Le storie e i volti di chi serve il Paese in divisa
Arriva il calendario per il 2026 che ritrae, in team e da soli, poliziotti e poliziotte e racconta uno spaccato delle loro vite spese per la sicurezza dei cittadini

«Mi chiamo Mehdihasan Noor, ma tutti mi chiamano Medy. Ho 23 anni, sono nato a Mantova da genitori bengalesi e oggi sono agente del Reparto Mobile di Padova». Il giovane Medy è un poliziotto e il suo volto serio è incastonato nella pagina di dicembre del calendario che la Polizia di Stato ha realizzato per l'anno entrante, il 2026. Accanto alla foto del suo viso e della squadra di colleghi con cui lavora, c'è un breve testo in cui Medy stesso si racconta: «Fin da ragazzo ho desiderato indossare questa divisa, per aiutare gli altri e per poter dimostrare cosa potevo fare come figlio di immigrati. I miei genitori forse immaginavano per me una carriera diversa, magari da avvocato o commercialista, ma oggi sono fieri della mia scelta - spiega -. In Polizia ho trovato una missione: servire il prossimo, proteggere, ascoltare, esserci. Il lavoro operativo non è semplice: caldo, freddo, fatica… ma il gruppo fa la forza. Nessuno resta indietro. L’Italia è il mio Paese, la mia casa. La amo e la difenderò sempre con orgoglio». Quello di Mehdihasan è uno dei dodici volti scelti per raccontare la scelta di vestire l'uniforme a servizio del prossimo. A gennaio, ad esempio, spicca il sorriso di Concetta Chiatto, napoletana in servizio all’aeroporto milanese di Malpensa: «A 25 anni ho deciso di seguire la mia passione e realizzare un sogno: entrare in Polizia - racconta -. Ho iniziato a Trieste, poi sei mesi a Napoli, e da lì è cominciato un percorso lungo più di vent’anni al commissariato, che mi ha formato sia professionalmente che come persona. Oggi sono vice ispettore a Malpensa e mi sento realizzata, perché ogni giorno so di poter dare il mio contributo alla comunità». Ma il dono più grande che l'esistenza le ha riservato ha gli occhi vispi di un bambino: «Il lavoro mi ha insegnato disciplina, responsabilità e rispetto, ma la parte più importante della mia vita è mio figlio Gabriele, che ha 8 anni ed è la mia più grande felicità. Essere una poliziotta e una mamma è un equilibrio delicato ma bellissimo, che richiede energia, dedizione e tanta passione. Sono orgogliosa del percorso fatto e continuo a impegnarmi per dare sempre il meglio, sia in divisa che a casa».

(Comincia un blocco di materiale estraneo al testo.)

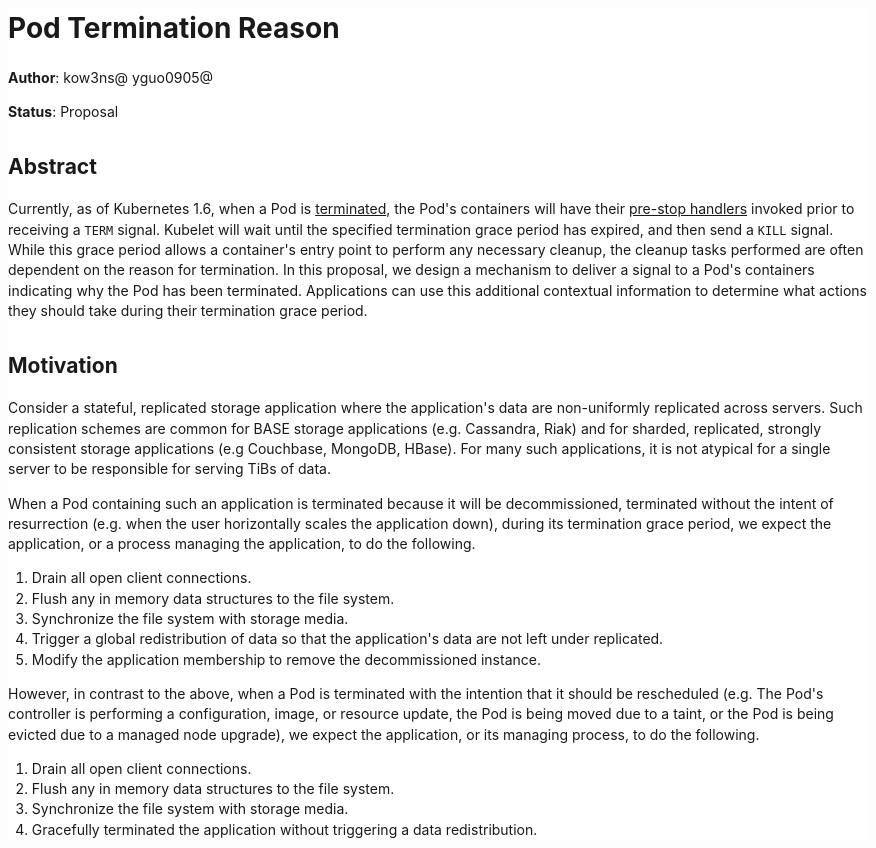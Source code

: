 # Pod Termination Reason

**Author**: kow3ns@ yguo0905@

**Status**: Proposal

## Abstract

Currently, as of Kubernetes 1.6, when a Pod is
 [terminated](https://kubernetes.io/docs/concepts/workloads/pods/pod/#termination-of-pods), 
 the Pod's containers will have their 
 [pre-stop handlers](https://kubernetes.io/docs/concepts/containerscontainer-lifecycle-hooks/#hook-detail) 
invoked prior to receiving a `TERM` signal. Kubelet will wait until the 
specified termination grace period has expired, and then send a `KILL` signal. 
While this grace period allows a container's entry point to perform any 
necessary cleanup, the cleanup tasks performed are often dependent on the reason 
for termination. 
In this proposal, we design a mechanism to deliver a signal to a Pod's 
containers indicating why the Pod has been terminated. Applications can use 
this additional contextual information to determine what actions they should 
take during their termination grace period.

## Motivation
Consider a stateful, replicated storage application where the application's data 
are non-uniformly replicated across servers. Such replication schemes are common 
for BASE storage applications (e.g. Cassandra, Riak) and for sharded, 
replicated, strongly consistent storage applications (e.g Couchbase, MongoDB, 
HBase). For many such applications, it is not atypical for a single server to be 
responsible for serving TiBs of data.

When a Pod containing such an application is terminated because it will be 
decommissioned, terminated without the intent of resurrection (e.g. when the 
user horizontally scales the application down), during its termination grace 
period, we expect the application, or a process managing the application, 
to do the following.

1. Drain all open client connections.
1. Flush any in memory data structures to the file system.
1. Synchronize the file system with storage media.
1. Trigger a global redistribution of data so that the application's data are 
not left under replicated.
1. Modify the application membership to remove the decommissioned instance.

However, in contrast to the above, when a Pod is terminated with the intention
that it should be rescheduled (e.g. The Pod's controller is performing a 
configuration, image, or resource update, the Pod is being moved due to a 
taint, or the Pod is being evicted due to a managed node upgrade),
we expect the application, or its managing process, to do the following.

1. Drain all open client connections.
1. Flush any in memory data structures to the file system.
1. Synchronize the file system with storage media.
1. Gracefully terminated the application without triggering a data 
 redistribution.

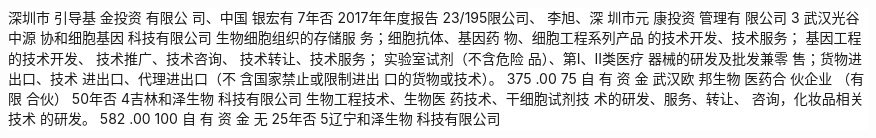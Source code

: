 深圳市
引导基
金投资
有限公
司、中国
银宏有
7年否
2017年年度报告
23/195限公司、
李旭、深
圳市元
康投资
管理有
限公司
3
武汉光谷中源
协和细胞基因
科技有限公司
生物细胞组织的存储服
务；细胞抗体、基因药
物、细胞工程系列产品
的技术开发、技术服务；
基因工程的技术开发、
技术推广、技术咨询、
技术转让、技术服务；
实验室试剂（不含危险
品）、第Ⅰ、Ⅱ类医疗
器械的研发及批发兼零
售；货物进出口、技术
进出口、代理进出口（不
含国家禁止或限制进出
口的货物或技术）。
375
.00
75
自
有
资
金
武汉欧
邦生物
医药合
伙企业
（有限
合伙）
50年否
4吉林和泽生物
科技有限公司
生物工程技术、生物医
药技术、干细胞试剂技
术的研发、服务、转让、
咨询，化妆品相关技术
的研发。
582
.00
100
自
有
资
金
无
25年否
5辽宁和泽生物
科技有限公司
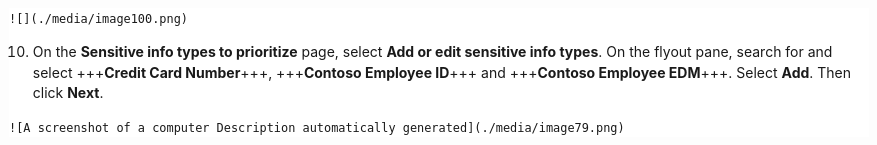     ![](./media/image100.png)

10.  On the **Sensitive info types to prioritize** page, select **Add or edit
    sensitive info types**. On the flyout pane, search for and
    select +++**Credit Card Number**+++, +++**Contoso Employee ID**+++ and +++**Contoso Employee
    EDM**+++. Select **Add**. Then click **Next**.

    ![A screenshot of a computer Description automatically generated](./media/image79.png)
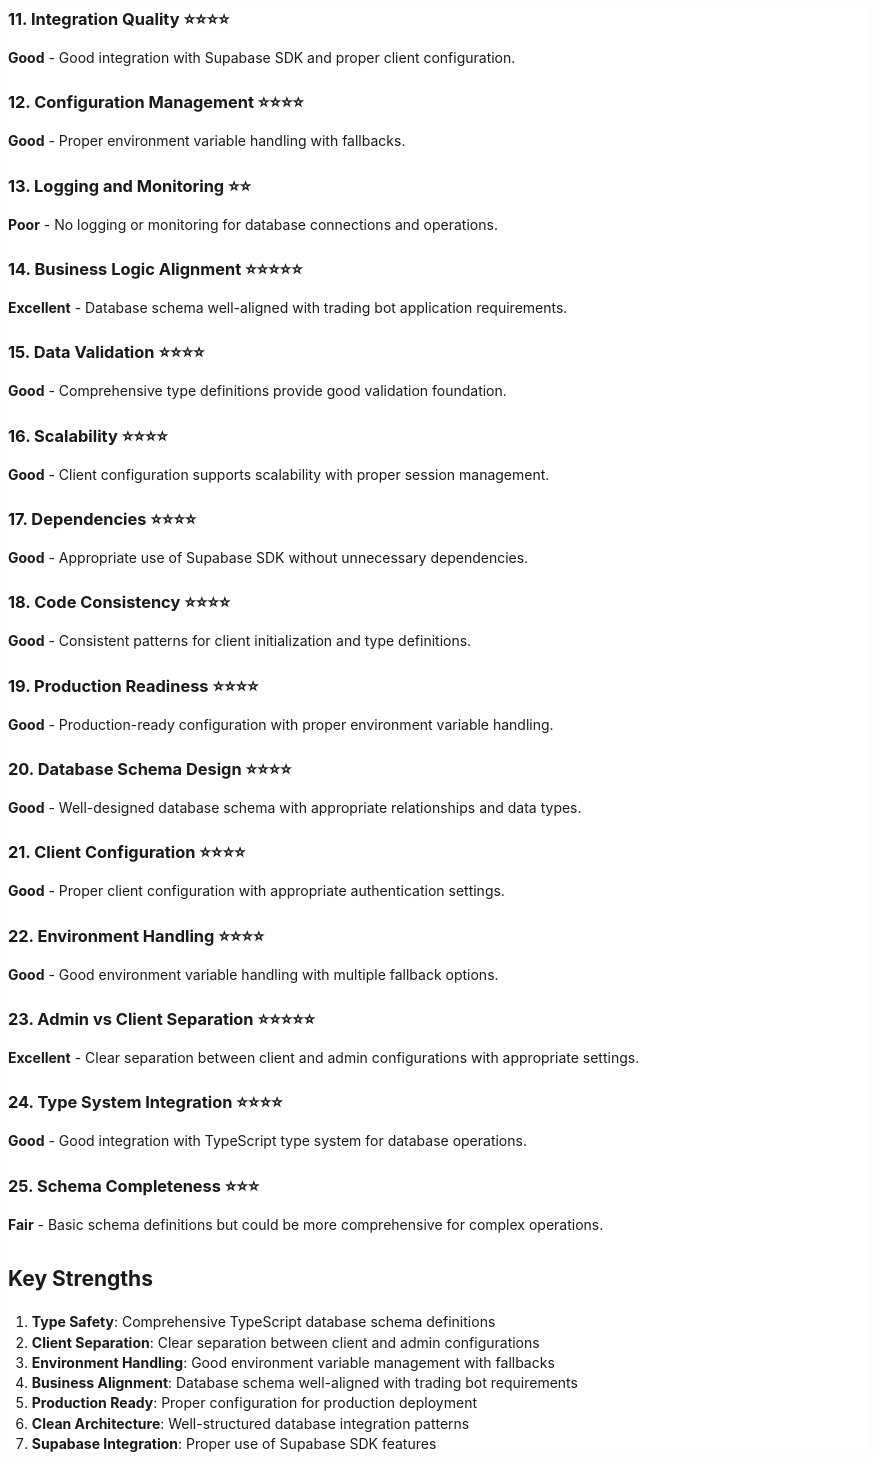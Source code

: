 ### 11. **Integration Quality** ⭐⭐⭐⭐
**Good** - Good integration with Supabase SDK and proper client configuration.

### 12. **Configuration Management** ⭐⭐⭐⭐
**Good** - Proper environment variable handling with fallbacks.

### 13. **Logging and Monitoring** ⭐⭐
**Poor** - No logging or monitoring for database connections and operations.

### 14. **Business Logic Alignment** ⭐⭐⭐⭐⭐
**Excellent** - Database schema well-aligned with trading bot application requirements.

### 15. **Data Validation** ⭐⭐⭐⭐
**Good** - Comprehensive type definitions provide good validation foundation.

### 16. **Scalability** ⭐⭐⭐⭐
**Good** - Client configuration supports scalability with proper session management.

### 17. **Dependencies** ⭐⭐⭐⭐
**Good** - Appropriate use of Supabase SDK without unnecessary dependencies.

### 18. **Code Consistency** ⭐⭐⭐⭐
**Good** - Consistent patterns for client initialization and type definitions.

### 19. **Production Readiness** ⭐⭐⭐⭐
**Good** - Production-ready configuration with proper environment variable handling.

### 20. **Database Schema Design** ⭐⭐⭐⭐
**Good** - Well-designed database schema with appropriate relationships and data types.

### 21. **Client Configuration** ⭐⭐⭐⭐
**Good** - Proper client configuration with appropriate authentication settings.

### 22. **Environment Handling** ⭐⭐⭐⭐
**Good** - Good environment variable handling with multiple fallback options.

### 23. **Admin vs Client Separation** ⭐⭐⭐⭐⭐
**Excellent** - Clear separation between client and admin configurations with appropriate settings.

### 24. **Type System Integration** ⭐⭐⭐⭐
**Good** - Good integration with TypeScript type system for database operations.

### 25. **Schema Completeness** ⭐⭐⭐
**Fair** - Basic schema definitions but could be more comprehensive for complex operations.

## Key Strengths
1. **Type Safety**: Comprehensive TypeScript database schema definitions
2. **Client Separation**: Clear separation between client and admin configurations
3. **Environment Handling**: Good environment variable management with fallbacks
4. **Business Alignment**: Database schema well-aligned with trading bot requirements
5. **Production Ready**: Proper configuration for production deployment
6. **Clean Architecture**: Well-structured database integration patterns
7. **Supabase Integration**: Proper use of Supabase SDK features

Ancora, c'è lo sguardo coraggioso di Julia Markowska, 25enne atleta paralimpica della scherma, specialità spada e sciabola: «Faccio parte delle Fiamme Oro e indosso con orgoglio la maglia della Polizia. La mia vita è cambiata a 16 anni, dopo un incidente in motorino: un uomo ubriaco mi ha investito, causandomi una lesione alla colonna vertebrale. Lo sport mi ha dato una nuova strada». Oggi Julia si allena con la Nazionale e porta avanti gli studi universitari in Lettere classiche, con l’obiettivo di specializzarsi in Archeologia: «Credo molto nella forza del doppio percorso: mente e corpo vanno allenati insieme. La mia speranza è trasformare la passione in professione, senza mai smettere di credere nei sogni».

Ma scorrendo i mesi si trova pure chi viso e generalità non può mostrarli integralmente, perché il suo lavoro lo svolge indossando il "mephisto", quel passamontagna speciale che cela le fattezze delle cosiddette "teste di cuoio". È il caso del 51enne G. S., da oltre trent'anni in Polizia e da 22 nel Nocs (acronimo che sta per "Nucleo operativo centrale di sicurezza"). «Era il mio sogno da bambino e posso dire di averlo realizzato. Entrare in questo reparto non è facile: dopo una selezione durissima e un corso di sei mesi, solo pochi ce la fanno. Poi, altri due anni di formazione per diventare operatori completi». Un lavoro che non ha nulla a che fare con lo stare dietro una scrivania, adrenalina a mille e rischi da affrontare: «Ho preso parte a numerose operazioni, ognuna diversa, ognuna con imprevisti. Ma è proprio lì che devi tirar fuori tutto ciò che hai dentro». La soddisfazione più grande? «Salvare vite. Arrivare dove nessun altro può, in casi di sequestro o emergenze estreme. Questo è il vero senso del nostro lavoro».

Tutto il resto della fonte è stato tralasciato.